Introducing Beakslet, thread
(http://www.pigeons.biz/forums/showthread.php?t=13598) 

Also, I did some lengthy postings on pigeon *Splitbeak*, with a badly split upper beak.

Larry


----------



## Pigeonpal2002

Thanks Reti, thanks folks for all the input

This helps to ease my fears and even though I knew I *might* be able to do it, I was/am still scared. My coworker lives with her sister but her sister is out of town for at least a month. My coworker doesn't know a lot about doves and really...either does her sister 

Perhaps I will make the attempt with the help of my co-worker holding the bird on the weekend. I might also pick up some things that might be beneficial and that I know they don't use, such as ACV, vitamins and get them to use a calcium source for the hen. In case you're wondering, I only found out not too long ago that her sister had doves and today was my second time at their house to see the doves...they are just precious little things and SOOOOOOO TAME!!!, even more tame than my own hand raised runts...go figure! lol

Thanks again for the advice


----------



## Pigeonpal2002

Thanks Larry, 

Yes, that helps, those pictures are good to see. I am not so much worried about digging into the bone with the dove, as she's white and her beak is a little transluscent, so that will help too


----------



## Maggie-NC

Brad, we have a little girl, Katrina, who is a crested "something" and fairly small. She developed a scissors beak a couple of years ago and the vet said just to watch it since she eats and drinks well. Sometimes it would look pretty bad and at other times it aligns up normally so we have left it at that. She has no mate so we know of nothing that would have caused it initially. When we wormed them all last week her beak was in almost perfect alignment.


----------



## Reti

feralpigeon said:


> OMG, pliers? Well, the emory board gets quite a bit off at a time, but I really
> don't know how much overgrowth you're talking about. A different vet told me
> that by trimming the claws of a cat regulary, the area that is supplied by blood
> won't extend as far, don't know if this is true or if it would be similar w/beak overgrowth?
> 
> fp


That is true. Lucky's beak doesn't bleed now that i trim it regularly. And my cats claws are easy to trim since I do it every 10 days.

Reti


----------



## John_D

Our pigeon Piglet has a scissored and overgrown beak.. I know he's somewhat bigger than a dove, but the principle would be the same.

We use what is actually a long-handled toenail clipper to trim off the translucent part, then smooth it down with a small metal file. 

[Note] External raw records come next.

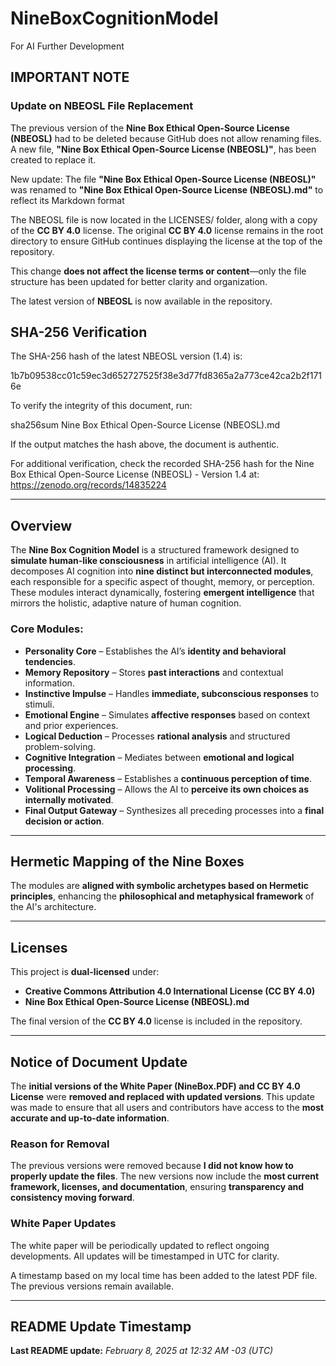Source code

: # NineBoxCognitionModel
For AI Further Development

## IMPORTANT NOTE
### Update on NBEOSL File Replacement

The previous version of the **Nine Box Ethical Open-Source License (NBEOSL)** had to be deleted because GitHub does not allow renaming files. A new file, **"Nine Box Ethical Open-Source License (NBEOSL)"**, has been created to replace it.  

New update: The file **"Nine Box Ethical Open-Source License (NBEOSL)"** was renamed to **"Nine Box Ethical Open-Source License (NBEOSL).md"** to reflect its Markdown format

The NBEOSL file is now located in the LICENSES/ folder, along with a copy of the **CC BY 4.0** license. The original **CC BY 4.0** license remains in the root directory to ensure GitHub continues displaying the license at the top of the repository.

This change **does not affect the license terms or content**—only the file structure has been updated for better clarity and organization.

The latest version of **NBEOSL** is now available in the repository.


## SHA-256 Verification

The SHA-256 hash of the latest NBEOSL version (1.4) is:

1b7b09538cc01c59ec3d652727525f38e3d77fd8365a2a773ce42ca2b2f1716e


To verify the integrity of this document, run:

sha256sum Nine Box Ethical Open-Source License (NBEOSL).md


If the output matches the hash above, the document is authentic.

For additional verification, check the recorded SHA-256 hash for the Nine Box Ethical Open-Source License (NBEOSL) - Version 1.4 at: https://zenodo.org/records/14835224

---

## Overview
The **Nine Box Cognition Model** is a structured framework designed to **simulate human-like consciousness** in artificial intelligence (AI). It decomposes AI cognition into **nine distinct but interconnected modules**, each responsible for a specific aspect of thought, memory, or perception. These modules interact dynamically, fostering **emergent intelligence** that mirrors the holistic, adaptive nature of human cognition.

### Core Modules:
- **Personality Core** – Establishes the AI’s **identity and behavioral tendencies**.
- **Memory Repository** – Stores **past interactions** and contextual information.
- **Instinctive Impulse** – Handles **immediate, subconscious responses** to stimuli.
- **Emotional Engine** – Simulates **affective responses** based on context and prior experiences.
- **Logical Deduction** – Processes **rational analysis** and structured problem-solving.
- **Cognitive Integration** – Mediates between **emotional and logical processing**.
- **Temporal Awareness** – Establishes a **continuous perception of time**.
- **Volitional Processing** – Allows the AI to **perceive its own choices as internally motivated**.
- **Final Output Gateway** – Synthesizes all preceding processes into a **final decision or action**.

---

## Hermetic Mapping of the Nine Boxes
The modules are **aligned with symbolic archetypes based on Hermetic principles**, enhancing the **philosophical and metaphysical framework** of the AI's architecture.

---

## Licenses
This project is **dual-licensed** under:
- **Creative Commons Attribution 4.0 International License (CC BY 4.0)**
- **Nine Box Ethical Open-Source License (NBEOSL).md**

The final version of the **CC BY 4.0** license is included in the repository.

---

## Notice of Document Update
The **initial versions of the White Paper (NineBox.PDF) and CC BY 4.0 License** were **removed and replaced with updated versions**. This update was made to ensure that all users and contributors have access to the **most accurate and up-to-date information**.

### Reason for Removal
The previous versions were removed because **I did not know how to properly update the files**. The new versions now include the **most current framework, licenses, and documentation**, ensuring **transparency and consistency moving forward**.

### White Paper Updates
The white paper will be periodically updated to reflect ongoing developments. All updates will be timestamped in UTC for clarity.

A timestamp based on my local time has been added to the latest PDF file. The previous versions remain available.

---

## README Update Timestamp
**Last README update:** *February 8, 2025 at 12:32 AM -03 (UTC)*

Provided the overhang is not too downcurved, even with the scissored effect, he is well able to dig into a dish of food.. I thinkhe would have a problem foraging for single items straight off the floor, though.


----------



## Pidgey

Well, Brad, you said that it was more of a preening ability issue, right? In the big book (or one of them) it said something about correcting scissorbeak by way of doing daily physical therapy on them to straighten them up. I'd at least give that a shot for a couple of months while doing any other filing. Full correction to severe cases have been done before by way of gluing on some straightening hardware (like braces for teeth) and leaving it on for awhile. I seriously doubt this bird is anywhere near that bad, though. My impression is that a bird like John's Piglet shown above is capable of being straightened eventually by the physical therapy alone.

Pidgey


----------



## Pigeonpal2002

Thank you Maggie, John & Pidgey

Yep, Piglet's beak looks pretty much the same as this dove's. I will try to make the attempt over the weekend and if I can set up a time convenient with her to go over. I'm sure it won't be as difficult as it seems, but just as I said, I've never filed a beak before and it is a little more worrisome than doing toenails

Not sure I understand how this "straightening hardware" would work, Pidgey. I guess we'll see what my co-worker and I can manage together and starting with getting the beak trimmed. We'll see how that works out and then take the rest from there. I'll take before and after pictures as well for future reference for someone else.


----------



## Pidgey

Straightening hardware is not something that you're going to have access to although it can be fabricated if you're good with that kind of thing. These birds don't look that bad, though, so I don't even think of it as a viable option. Essentially, though, such hardware is like a pin and a guide loop or just a vertical pin glued on the side of one mandible or the other with the offset beak held over out of the way until the glue hardens. At that point, the upper and lower beak are held in alignment and can only open and close in alignment. That makes the joints remodel until their natural tendency is to stay in alignment after the apparatus is removed. Simple, really, albeit a bit radical for this one.

Pidgey


----------



## feralpigeon

Still wondering if there's a bird equivalent to what Orthopedic doctors frequently
recommend for humans to strengthen ligaments, i.e., Glucosamine Chondroitin, or if this could be given to birds? Not that the straightening hardware could necessarily be abanoned in lieu of the suplplement, but in conjunction with.

fp


----------



## Pidgey

Personally, I'd be more afraid of the fumes of the glues I'd be likely to use more than anything else with the straightening hardware. That's why I'd be more likely to try simply bending the beak to the correct position several times per day.

Pidgey


----------



## feralpigeon

Along this line:

http://www.healthydiet-shop.co.uk/product_info.php?cPath=59&products_id=311

fp


----------



## naturegirl

Hi Brad A vet can also use a dremmel tool to lightly reshape the beak back into shape too and it usually doesn't cost too much. 

Cindy


----------



## pigeonmama

I use a dremmel on Jeepers and Oopsie. Works great. No bleeding. It's quick. I LIKE IT !
Daryl


----------



## Pigeonpal2002

Thank you Cindy and Daryl for the dremmel suggestion. I don't have one of those drills and I don't think my co-worker does either. Both ladies are (unfortunately) not working at the moment so we're gonna see if we can do it ourselves. Many of the members have encouraged me/us to try and since it shouldn't be too difficult.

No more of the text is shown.